◆ **Supplied entries**:

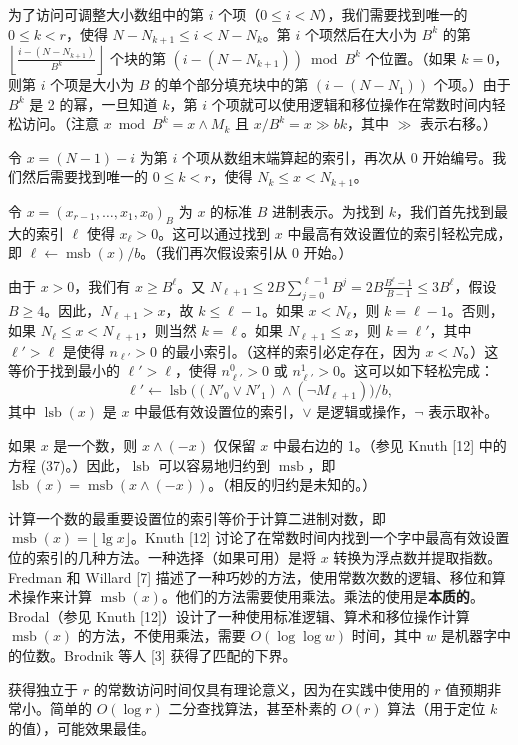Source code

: \documentclass[12pt,a4paper]{ctexart}
\theoremstyle{remark}
\DeclareMathOperator{\msb}{msb}
\DeclareMathOperator{\lsb}{lsb}
\begin{document}
为了访问可调整大小数组中的第 $i$ 个项（$0\leq i<N$），我们需要找到唯一的 $0\leq k<r$，使得 $N-N_{k+1}\leq i<N-N_k$。第 $i$ 个项然后在大小为 $B^k$ 的第 $\left\lfloor\frac{i-(N-N_{k+1})}{B^k}\right\rfloor$ 个块的第 $(i-(N-N_{k+1}))\bmod B^k$ 个位置。（如果 $k=0$，则第 $i$ 个项是大小为 $B$ 的单个部分填充块中的第 $(i-(N-N_1))$ 个项。）由于 $B^k$ 是 2 的幂，一旦知道 $k$，第 $i$ 个项就可以使用逻辑和移位操作在常数时间内轻松访问。（注意 $x\bmod B^k = x \land M_k$ 且 $x/B^k = x \gg bk$，其中 $\gg$ 表示右移。）

令 $x=(N-1)-i$ 为第 $i$ 个项从数组末端算起的索引，再次从 0 开始编号。我们然后需要找到唯一的 $0\leq k<r$，使得 $N_k\leq x<N_{k+1}$。

令 $x=(x_{r-1},\ldots,x_1,x_0)_B$ 为 $x$ 的标准 $B$ 进制表示。为找到 $k$，我们首先找到最大的索引 $\ell$ 使得 $x_\ell>0$。这可以通过找到 $x$ 中最高有效设置位的索引轻松完成，即 $\ell\leftarrow\msb(x)/b$。（我们再次假设索引从 0 开始。）

由于 $x>0$，我们有 $x\geq B^\ell$。又 $N_{\ell+1} \leq 2B\sum_{j=0}^{\ell-1} B^j = 2B\frac{B^\ell-1}{B-1} \leq 3B^\ell$，假设 $B\geq 4$。因此，$N_{\ell+1}>x$，故 $k\leq\ell-1$。如果 $x<N_\ell$，则 $k=\ell-1$。否则，如果 $N_\ell\leq x<N_{\ell+1}$，则当然 $k=\ell$。如果 $N_{\ell+1}\leq x$，则 $k=\ell'$，其中 $\ell'>\ell$ 是使得 $n_{\ell'}>0$ 的最小索引。（这样的索引必定存在，因为 $x<N$。）这等价于找到最小的 $\ell'>\ell$，使得 $n^0_{\ell'}>0$ 或 $n^1_{\ell'}>0$。这可以如下轻松完成：
$$\ell' \leftarrow \lsb\big((N'_0 \lor N'_1) \land (\lnot M_{\ell+1})\big)/b,$$
其中 $\lsb(x)$ 是 $x$ 中最低有效设置位的索引，$\lor$ 是逻辑或操作，$\lnot$ 表示取补。

如果 $x$ 是一个数，则 $x\land(-x)$ 仅保留 $x$ 中最右边的 1。（参见 Knuth [12] 中的方程 (37)。）因此，$\lsb$ 可以容易地归约到 $\msb$，即 $\lsb(x) = \msb(x\land(-x))$。（相反的归约是未知的。）

计算一个数的最重要设置位的索引等价于计算二进制对数，即 $\msb(x)=\lfloor\lg x\rfloor$。Knuth [12] 讨论了在常数时间内找到一个字中最高有效设置位的索引的几种方法。一种选择（如果可用）是将 $x$ 转换为浮点数并提取指数。Fredman 和 Willard [7] 描述了一种巧妙的方法，使用常数次数的逻辑、移位和算术操作来计算 $\msb(x)$。他们的方法需要使用乘法。乘法的使用是\textbf{本质的}。Brodal（参见 Knuth [12]）设计了一种使用标准逻辑、算术和移位操作计算 $\msb(x)$ 的方法，不使用乘法，需要 $O(\log\log w)$ 时间，其中 $w$ 是机器字中的位数。Brodnik 等人 [3] 获得了匹配的下界。

获得独立于 $r$ 的常数访问时间仅具有理论意义，因为在实践中使用的 $r$ 值预期非常小。简单的 $O(\log r)$ 二分查找算法，甚至朴素的 $O(r)$ 算法（用于定位 $k$ 的值），可能效果最佳。
\end{document}
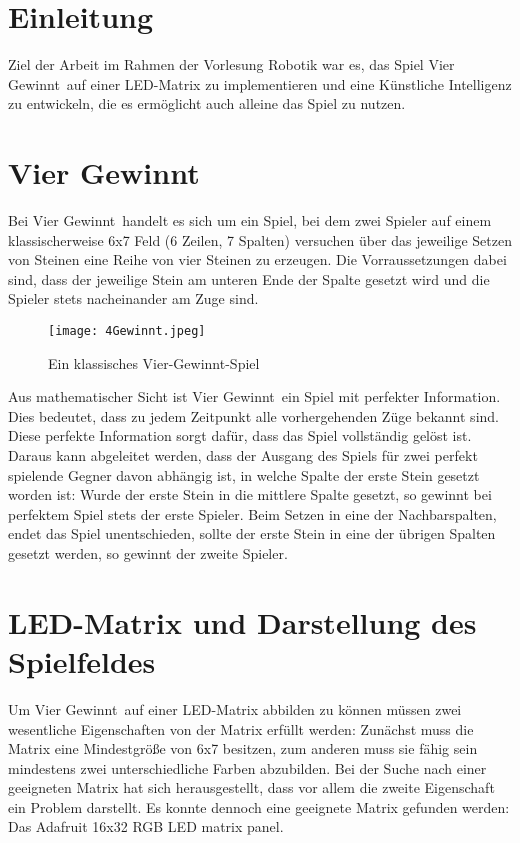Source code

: \section{Einleitung}
Ziel der Arbeit im Rahmen der Vorlesung Robotik war es, das Spiel \glqq Vier Gewinnt\grqq ~auf einer LED-Matrix zu implementieren und eine Künstliche Intelligenz zu entwickeln, die es ermöglicht auch alleine das Spiel zu nutzen.

\section{Vier Gewinnt}
\label{sec:vierg}
Bei \glqq Vier Gewinnt\grqq ~handelt es sich um ein Spiel, bei dem zwei Spieler auf einem klassischerweise 6x7 Feld (6 Zeilen, 7 Spalten) versuchen über das jeweilige Setzen von Steinen eine Reihe von vier Steinen zu erzeugen. Die Vorraussetzungen dabei sind, dass der jeweilige Stein am unteren Ende der Spalte gesetzt wird und die Spieler stets nacheinander am Zuge sind.

\begin{figure}[!hbt]
	\centering
	\texttt{[image: 4Gewinnt.jpeg]}
	\caption{Ein klassisches Vier-Gewinnt-Spiel}
\end{figure}

Aus mathematischer Sicht ist \glqq Vier Gewinnt\grqq ~ein Spiel mit perfekter Information. Dies bedeutet, dass zu jedem Zeitpunkt alle vorhergehenden Züge bekannt sind. Diese perfekte Information sorgt dafür, dass das Spiel vollständig gelöst ist. Daraus kann abgeleitet werden, dass der Ausgang des Spiels für zwei perfekt spielende Gegner davon abhängig ist, in welche Spalte der erste Stein gesetzt worden ist: Wurde der erste Stein in die mittlere Spalte gesetzt, so gewinnt bei perfektem Spiel stets der erste Spieler. Beim Setzen in eine der Nachbarspalten, endet das Spiel unentschieden, sollte der erste Stein in eine der übrigen Spalten gesetzt werden, so gewinnt der zweite Spieler. 

\section{LED-Matrix und Darstellung des Spielfeldes}
Um \glqq Vier Gewinnt\grqq ~auf einer LED-Matrix abbilden zu können müssen zwei wesentliche Eigenschaften von der Matrix erfüllt werden: Zunächst muss die Matrix eine Mindestgröße von 6x7 besitzen, zum anderen muss sie fähig sein mindestens zwei unterschiedliche Farben abzubilden.
Bei der Suche nach einer geeigneten Matrix hat sich herausgestellt, dass vor allem die zweite Eigenschaft ein Problem darstellt.
Es konnte dennoch eine geeignete Matrix gefunden werden:
Das \glqq Adafruit 16x32 RGB LED matrix panel\grqq.

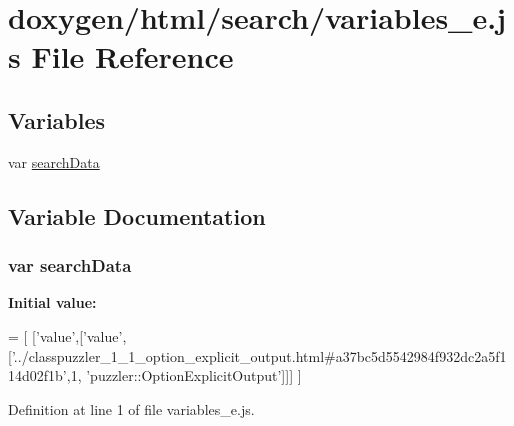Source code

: \hypertarget{a00118}{}\section{doxygen/html/search/variables\+\_\+e.js File Reference}
\label{a00118}
\subsection*{Variables}
\begin{DoxyCompactItemize}
\item 
var \hyperlink{a00118_ad01a7523f103d6242ef9b0451861231e}{search\+Data}
\end{DoxyCompactItemize}


\subsection{Variable Documentation}
\hypertarget{a00118_ad01a7523f103d6242ef9b0451861231e}{}
\subsubsection[{search\+Data}]{\setlength{\rightskip}{0pt plus 5cm}var search\+Data}\label{a00118_ad01a7523f103d6242ef9b0451861231e}
{\bfseries Initial value\+:}
\begin{DoxyCode}
=
[
  [\textcolor{stringliteral}{'value'},[\textcolor{stringliteral}{'value'},[\textcolor{stringliteral}{'../classpuzzler\_1\_1\_option\_explicit\_output.html#a37bc5d5542984f932dc2a5f114d02f1b'},1,\textcolor{stringliteral}{
      'puzzler::OptionExplicitOutput'}]]]
]
\end{DoxyCode}


Definition at line 1 of file variables\+\_\+e.\+js.

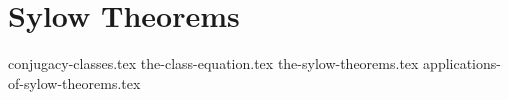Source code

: \chapter{Sylow Theorems}
{conjugacy-classes.tex}
{the-class-equation.tex}
{the-sylow-theorems.tex}
{applications-of-sylow-theorems.tex}
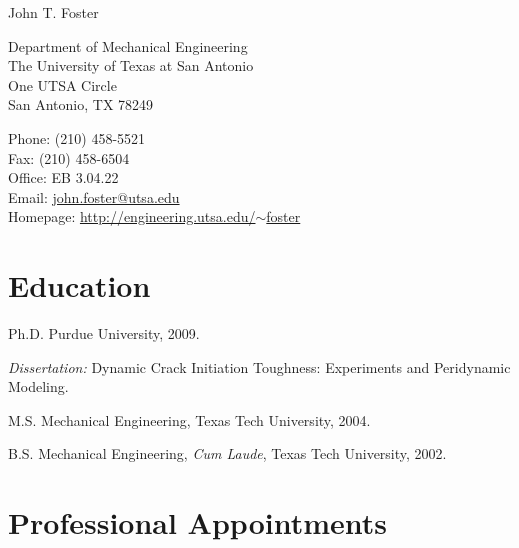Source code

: \documentclass[12 pt,letterpaper]{article}
\makeatletter
\let\saved@bibitem\@bibitem %
\def\name{John T. Foster}
\renewenvironment{itemize}{
  \begin{list}{}{
    \setlength{\leftmargin}{1.5em}
    \setlength{\itemsep}{0.25em}
    \setlength{\parskip}{0pt}
    \setlength{\parsep}{0.25em}
  }
}{
  \end{list}
}
\makeatother
\begin{document}
\begingroup
\makeatletter
\let\@bibitem\saved@bibitem %
\endgroup


{\huge \name}


\bigskip

\begin{minipage}[t]{0.5\textwidth}
  Department of Mechanical Engineering \\
  The University of Texas at San Antonio \\
  One UTSA Circle \\
  San Antonio, TX 78249
\end{minipage}
\begin{minipage}[t]{0.5\textwidth}
  Phone: (210) 458-5521 \\
  Fax: (210) 458-6504 \\
  Office: EB 3.04.22 \\
  Email: \href{mailto:john.foster@utsa.edu}{john.foster@utsa.edu} \\
  Homepage: \href{http://engineering.utsa.edu/~foster}{http://engineering.utsa.edu/$\sim$foster}
\end{minipage}

\section*{Education}

\begin{itemize}
  \item Ph.D. Purdue University, 2009.
    \begin{itemize}
    \item \textit{Dissertation:}
      Dynamic Crack Initiation Toughness: Experiments and Peridynamic Modeling.
    \end{itemize}
  \item M.S. Mechanical Engineering, Texas Tech University, 2004.
  \item B.S. Mechanical Engineering, \textit{Cum Laude},
   Texas Tech University, 2002.
\end{itemize}

\section*{Professional Appointments}
\end{document}
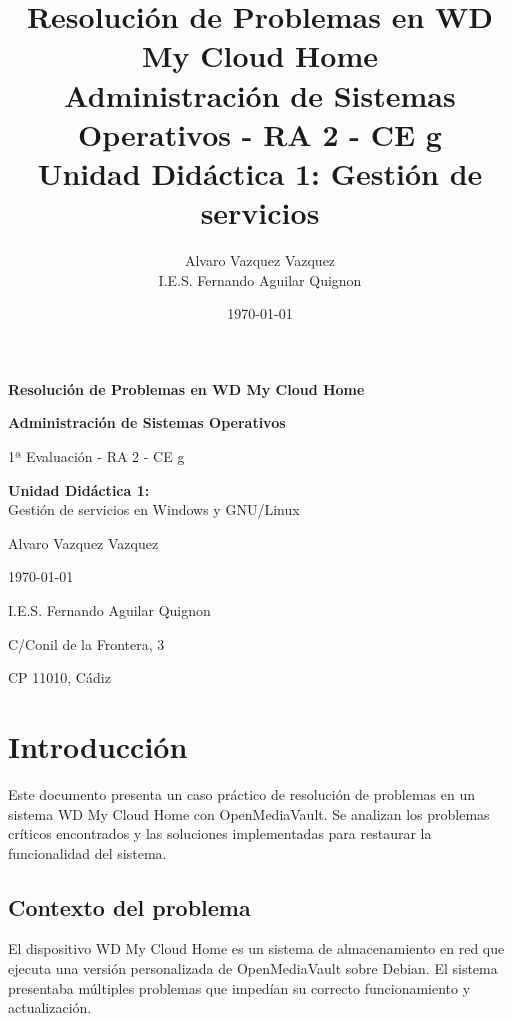 \documentclass[12pt, a4paper]{article}
\title{\textbf{Resolución de Problemas en WD My Cloud Home} \\
\large Administración de Sistemas Operativos - RA 2 - CE g \\
Unidad Didáctica 1: Gestión de servicios}
\author{Alvaro Vazquez Vazquez \\ I.E.S. Fernando Aguilar Quignon}
\date{\today}
\begin{document}
\begin{titlepage}
    \centering
    \vspace*{2cm}
    
    {\Huge \textbf{Resolución de Problemas en WD My Cloud Home} \par}
    \vspace{0.5cm}
    {\Large \textbf{Administración de Sistemas Operativos} \par}
    \vspace{0.5cm}
    {\large 1ª Evaluación - RA 2 - CE g \par}
    \vspace{1cm}
    {\large \textbf{Unidad Didáctica 1:} \\ Gestión de servicios en Windows y GNU/Linux \par}
    \vspace{2cm}
    
    {\Large Alvaro Vazquez Vazquez \par}
    \vspace{0.5cm}
    {\large \today \par}
    \vspace{2cm}
    
    \vfill
    {\large I.E.S. Fernando Aguilar Quignon \par}
    {\small C/Conil de la Frontera, 3 \par}
    {\small CP 11010, Cádiz \par}
\end{titlepage}

\tableofcontents
\clearpage

\section{Introducción}
\label{sec:introduccion}

Este documento presenta un caso práctico de resolución de problemas en un sistema WD My Cloud Home con OpenMediaVault. Se analizan los problemas críticos encontrados y las soluciones implementadas para restaurar la funcionalidad del sistema.

\subsection{Contexto del problema}
El dispositivo WD My Cloud Home es un sistema de almacenamiento en red que ejecuta una versión personalizada de OpenMediaVault sobre Debian. El sistema presentaba múltiples problemas que impedían su correcto funcionamiento y actualización.
\end{document}
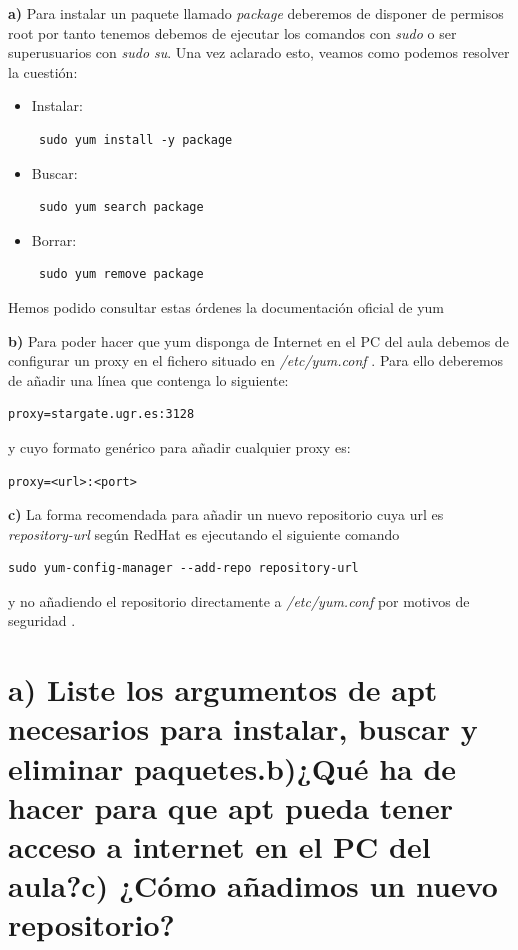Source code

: \textbf{a)} Para instalar un paquete llamado \textit{package} deberemos de disponer de permisos root por tanto tenemos debemos de ejecutar los comandos con \textit{sudo} o ser superusuarios con \textit{sudo su}. Una vez aclarado esto, veamos como podemos resolver la cuestión:
\begin{itemize}
	\item Instalar: \begin{verbatim} sudo yum install -y package\end{verbatim}
	\item Buscar: \begin{verbatim} sudo yum search package\end{verbatim}
	\item Borrar: \begin{verbatim} sudo yum remove package\end{verbatim}
\end{itemize}

Hemos podido consultar estas órdenes la documentación oficial de yum \cite{man-yum}

\vspace{9mm}

\textbf{b) } Para poder hacer que yum disponga de Internet en el PC del aula debemos de configurar un proxy en el fichero situado en \textit{/etc/yum.conf} \cite{yum-proxy-conf}. Para ello deberemos de añadir una línea que contenga lo siguiente:\begin{verbatim}proxy=stargate.ugr.es:3128\end{verbatim} y cuyo formato genérico para añadir cualquier proxy es: \begin{verbatim}proxy=<url>:<port>\end{verbatim}

\vspace{9mm}

\textbf{c) } La forma recomendada para añadir un nuevo repositorio cuya url es \textit{repository-url} según RedHat es ejecutando el siguiente comando \begin{verbatim}sudo yum-config-manager --add-repo repository-url\end{verbatim} y no añadiendo el repositorio directamente a \textit{/etc/yum.conf} por motivos de seguridad \cite{yum-add-repo}.

\section{a) Liste los argumentos de apt necesarios para instalar, buscar y eliminar paquetes.\newline b)¿Qué ha de hacer para que apt pueda tener acceso a internet en el PC del aula?\newline c) ¿Cómo añadimos un nuevo repositorio?}

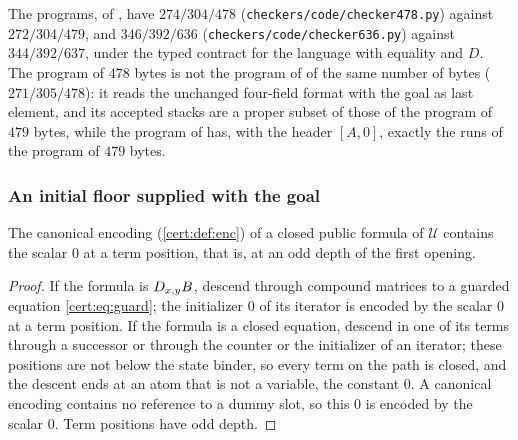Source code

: The programs, of , have $274/304/478$
(\texttt{checkers/code/checker478.py}) against $272/304/479$, and
$346/392/636$ (\texttt{checkers/code/checker636.py}) against $344/392/637$,
under the typed contract for the language with equality and $D$. The program of
$478$ bytes is not the program of  of the same number of
bytes ($271/305/478$): it reads the unchanged four-field format with the goal
as last element, and its accepted stacks are a proper subset of those of the
program of $479$ bytes, while the program of  has, with
the header $[A,0]$, exactly the runs of the program of $479$ bytes.

\subsubsection*{An initial floor supplied with the goal}

\begin{lemma}\label{cert:lem:guarded-zero}
The canonical encoding (\cref{cert:def:enc}) of a closed public formula of
$\mathcal U$ contains the scalar $0$ at a term position, that is, at an odd
depth of the first opening.
\end{lemma}
\begin{proof}
If the formula is $\D{x}{y}B$, descend through compound matrices to a guarded
equation \eqref{cert:eq:guard}; the initializer $0$ of its iterator is encoded
by the scalar $0$ at a term position. If the formula is a closed equation,
descend in one of its terms through a successor or through the counter or the
initializer of an iterator; these positions are not below the state binder,
so every term on the path is closed, and the descent ends at an atom that is
not a variable, the constant $0$. A canonical encoding contains no reference to
a dummy slot, so this $0$ is encoded by the scalar $0$. Term positions have odd
depth.
\end{proof}

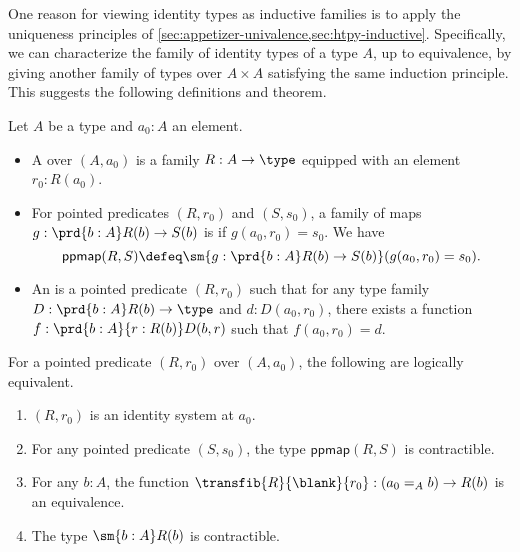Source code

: 
\mentalpause

One reason for viewing identity types as inductive families is to apply the uniqueness principles of \cref{sec:appetizer-univalence,sec:htpy-inductive}.
Specifically, we can characterize the family of identity types of a type $A$, up to equivalence, by giving another family of types over $A\times A$ satisfying the same induction principle.
This suggests the following definitions and theorem.

%
%

\begin{defn}\label{defn:identity-systems}
  Let $A$ be a type and $a_0:A$ an element.
  \begin{itemize}
  \item A 
    over $(A,a_0)$ is a family $R:A\to\type$ equipped with an element $r_0:R(a_0)$.
  \item For pointed predicates $(R,r_0)$ and $(S,s_0)$, a family of maps $g:\prd{b:A} R(b) \to S(b)$ is  if $g(a_0, r_0)=s_0$.
    We have
    \[ \mathsf{ppmap}(R,S) \defeq \sm{g:\prd{b:A} R(b) \to S(b)} (g(a_0, r_0)=s_0).\]
  \item An 
    is a pointed predicate $(R,r_0)$ such that for any type family $D:\prd{b:A} R(b) \to \type$ and $d:D(a_0,r_0)$, there exists a function $f:\prd{b:A}{r:R(b)} D(b,r)$ such that $f(a_0,r_0)=d$.
\end{itemize}
\end{defn}

\begin{thm}\label{thm:identity-systems}
  For a pointed predicate $(R,r_0)$ over $(A,a_0)$, the following are logically equivalent.
  \begin{enumerate}
  \item $(R,r_0)$ is an identity system at $a_0$.\label{item:identity-systems1}
  \item For any pointed predicate $(S,s_0)$, the type $\mathsf{ppmap}(R,S)$ is contractible.\label{item:identity-systems2}
  \item For any $b:A$, the function $\transfib{R}{\blank}{r_0} : (a_0 =_A b) \to R(b)$ is an equivalence.\label{item:identity-systems3}
  \item The type $\sm{b:A} R(b)$ is contractible.\label{item:identity-systems4}
  \end{enumerate}
\end{thm}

◆ **The task**: With the pictures omitted, restate word for word the lines above from the line that has "Phone: (210) 458-5521 \\" up to and including the line that has "Vazquez Vazquez \\", and no other lines.

◆ **Result for this task**:
  Phone: (210) 458-5521 \\
  Fax: (210) 458-6504 \\
  Office: EB 3.04.22 \\
  Email: \href{mailto:john.foster@utsa.edu}{john.foster@utsa.edu} \\
  Homepage: \href{http://engineering.utsa.edu/~foster}{http://engineering.utsa.edu/$\sim$foster}
\end{minipage}

\section*{Education}

\begin{itemize}
  \item Ph.D. Purdue University, 2009.
    \begin{itemize}
    \item \textit{Dissertation:}
      Dynamic Crack Initiation Toughness: Experiments and Peridynamic Modeling.
    \end{itemize}
  \item M.S. Mechanical Engineering, Texas Tech University, 2004.
  \item B.S. Mechanical Engineering, \textit{Cum Laude},
   Texas Tech University, 2002.
\end{itemize}

\section*{Professional Appointments}
\end{document}
 \documentclass[12pt, a4paper]{article}
\title{\textbf{Resolución de Problemas en WD My Cloud Home} \\
\large Administración de Sistemas Operativos - RA 2 - CE g \\
Unidad Didáctica 1: Gestión de servicios}
\author{Alvaro Vazquez Vazquez \\ I.E.S. Fernando Aguilar Quignon}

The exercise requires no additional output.